The basic principal is that Supply should be driven by the objective of balancing Supply and Demand and not by re-order point and historical data as it traditionally was. Instead the business should be driven by Demand Plans (Sales Forecasts), obviously this also comes with challenges, salespeople and account managers can be optimistic or pessimistic and marketing people can be over enthusiastic about the potential of the next new products or marketing campaigns that they are launching. Most of these things are ‘behavioural’ by assigning accountability to sales and marketing for forecast accuracy and lack of bias in the Demand Plans can address these behaviours. People will behave based upon the way that they are measured and as long as KPIs are used for learning and not blame reasons then improvement is guaranteed. Integrated Business Planning is basically about ensuring that all plans for new product introduction, sales, promotions are tied together in an integrated set of plans that also drive financial projects and decision making. It is important that these plans are presented in both volume and financial terms, but as one set of integrated plans. In this way projections can be compared to annual operating plans (budgets) and gaps identified allowing realistic plans and actions to be put in place to close any gaps in revenue, profit, capacity, capability, product and resources. This is built into a formal monthly process which is continuous but structured through a series of reviews which ensure that those plans are properly executed on a monthly, weekly and daily basis.

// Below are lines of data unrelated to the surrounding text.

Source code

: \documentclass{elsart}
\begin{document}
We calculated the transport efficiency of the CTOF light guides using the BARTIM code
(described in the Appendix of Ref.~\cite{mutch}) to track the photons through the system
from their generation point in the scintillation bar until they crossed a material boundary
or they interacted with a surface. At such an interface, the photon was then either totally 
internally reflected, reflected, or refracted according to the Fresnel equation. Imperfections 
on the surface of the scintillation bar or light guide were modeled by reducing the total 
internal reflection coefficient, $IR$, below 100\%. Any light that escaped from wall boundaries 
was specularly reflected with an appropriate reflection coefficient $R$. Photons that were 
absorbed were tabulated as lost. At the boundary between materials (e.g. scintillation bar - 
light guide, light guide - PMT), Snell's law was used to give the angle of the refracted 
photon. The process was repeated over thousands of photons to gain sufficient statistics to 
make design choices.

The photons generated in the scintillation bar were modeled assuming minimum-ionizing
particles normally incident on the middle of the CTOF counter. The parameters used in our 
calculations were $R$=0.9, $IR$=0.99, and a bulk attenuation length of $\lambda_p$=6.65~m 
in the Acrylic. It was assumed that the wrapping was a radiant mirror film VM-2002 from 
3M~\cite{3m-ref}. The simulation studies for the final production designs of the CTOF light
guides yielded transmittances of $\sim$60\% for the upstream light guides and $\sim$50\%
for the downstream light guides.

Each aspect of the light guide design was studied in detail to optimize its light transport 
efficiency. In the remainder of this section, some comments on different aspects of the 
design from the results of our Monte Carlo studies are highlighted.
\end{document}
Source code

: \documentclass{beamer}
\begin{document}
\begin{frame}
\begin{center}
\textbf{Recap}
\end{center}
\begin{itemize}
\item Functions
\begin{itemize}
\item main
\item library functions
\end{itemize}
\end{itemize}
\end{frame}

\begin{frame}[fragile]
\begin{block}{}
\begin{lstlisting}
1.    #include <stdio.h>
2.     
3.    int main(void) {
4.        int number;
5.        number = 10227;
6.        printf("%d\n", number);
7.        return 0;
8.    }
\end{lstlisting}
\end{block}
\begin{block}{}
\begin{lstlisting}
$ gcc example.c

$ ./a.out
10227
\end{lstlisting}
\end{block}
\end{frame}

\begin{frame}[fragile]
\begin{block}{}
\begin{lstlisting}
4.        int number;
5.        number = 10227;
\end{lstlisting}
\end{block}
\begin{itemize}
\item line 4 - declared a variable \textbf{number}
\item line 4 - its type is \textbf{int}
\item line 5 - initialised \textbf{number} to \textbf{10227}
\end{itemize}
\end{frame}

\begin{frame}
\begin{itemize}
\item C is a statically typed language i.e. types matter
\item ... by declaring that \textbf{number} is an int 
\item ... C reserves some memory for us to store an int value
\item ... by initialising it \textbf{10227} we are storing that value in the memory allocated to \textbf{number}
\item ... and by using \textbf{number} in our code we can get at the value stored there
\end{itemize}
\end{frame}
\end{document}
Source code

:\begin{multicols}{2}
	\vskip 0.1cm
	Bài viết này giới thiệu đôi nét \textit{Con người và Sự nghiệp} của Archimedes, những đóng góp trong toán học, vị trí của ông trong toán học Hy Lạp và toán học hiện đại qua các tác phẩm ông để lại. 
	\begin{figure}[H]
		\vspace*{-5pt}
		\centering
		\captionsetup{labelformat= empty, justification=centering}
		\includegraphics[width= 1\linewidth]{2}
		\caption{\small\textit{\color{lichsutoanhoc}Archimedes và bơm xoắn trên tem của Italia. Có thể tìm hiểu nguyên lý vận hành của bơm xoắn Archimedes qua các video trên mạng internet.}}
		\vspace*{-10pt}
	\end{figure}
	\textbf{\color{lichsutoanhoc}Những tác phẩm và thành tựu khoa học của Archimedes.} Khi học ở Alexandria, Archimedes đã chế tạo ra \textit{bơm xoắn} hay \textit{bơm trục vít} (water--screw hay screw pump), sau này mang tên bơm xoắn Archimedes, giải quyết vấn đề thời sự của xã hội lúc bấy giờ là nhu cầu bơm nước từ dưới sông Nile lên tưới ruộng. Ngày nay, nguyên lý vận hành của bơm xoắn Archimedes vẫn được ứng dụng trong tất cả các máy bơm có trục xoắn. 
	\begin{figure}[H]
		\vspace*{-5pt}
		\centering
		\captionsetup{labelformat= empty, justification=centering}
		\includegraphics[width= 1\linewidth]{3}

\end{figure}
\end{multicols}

See below the latest thinking of that monthly IBP structure.

DMi Model

There is lots of discussion as to whether IBP is a separate process from the day to day supply chain and execution process, however in our view world class companies integrate all plans from strategic to execution.

Integrated Business Excellence

It is our observation that this approach to business integration has yet to be fully adopted in the retail industry. Part of this could be due to systems, however it is more likely that supply chain and inventory management in the retail industry has not had the same focus as brand development and management. However, the challenges for any retail business are the same as any manufacturing company which is the balance of supply and demand. The basics of moving product between nodes in a supply chain is the same whether it is through a manufacturing supply chain or an end to end raw material to customer supply chain. This is only getting more complex as the retail industry enters into ‘omni-channel’ trading and returns become a significant part of the retail supply chain. This must only mean that Integrated Business Planning across the end to end supply chain is more important in today’s environment not less.

Supply Chain Structure

We have worked with companies who have applied IBP from clothing, chocolate, watches, food, flowers, drink, tea and coffee, in fact all sectors of the retail industry. In some cases, the retail outlet actually owns the supplier e.g. Morrisons (flowers), Thornton’s (chocolate) and Bettys (tea, coffee and bakery). Based upon the ‘power’ of the major retailers when manufacturers interface with large retailers there is often a high degree of friction; and often ends up disrupting the supply chain through promotions which reduces profits for all parties, it also creates a so called forrester (bullwhip) effect on the supply chain which also does not increase consumer demand but does reduce efficiency, increase costs and reduce profits.

All of this can do nothing but reinforce the need for Integrated Business Planning in the retail industry.

As Linda Kohanov says in her book ‘The Five Roles of a Master Herder’ – “learning to share power (‘integration’) is the challenge of the twenty first century”.

Collaboration Maturity

In the situation where a manufacturer is supplying a retailer then the requirement for collaborative planning is essential hence the need for Integrated Business Planning and linked IBP processes throughout the supply chain.

Collaboration has been discussed many times, but collaboration can and will reduce inventory, increase availability and increase sales.

The basic requirements for collaboration are common plans and objectives, trust and transparency which means a change of behaviour and leadership focus.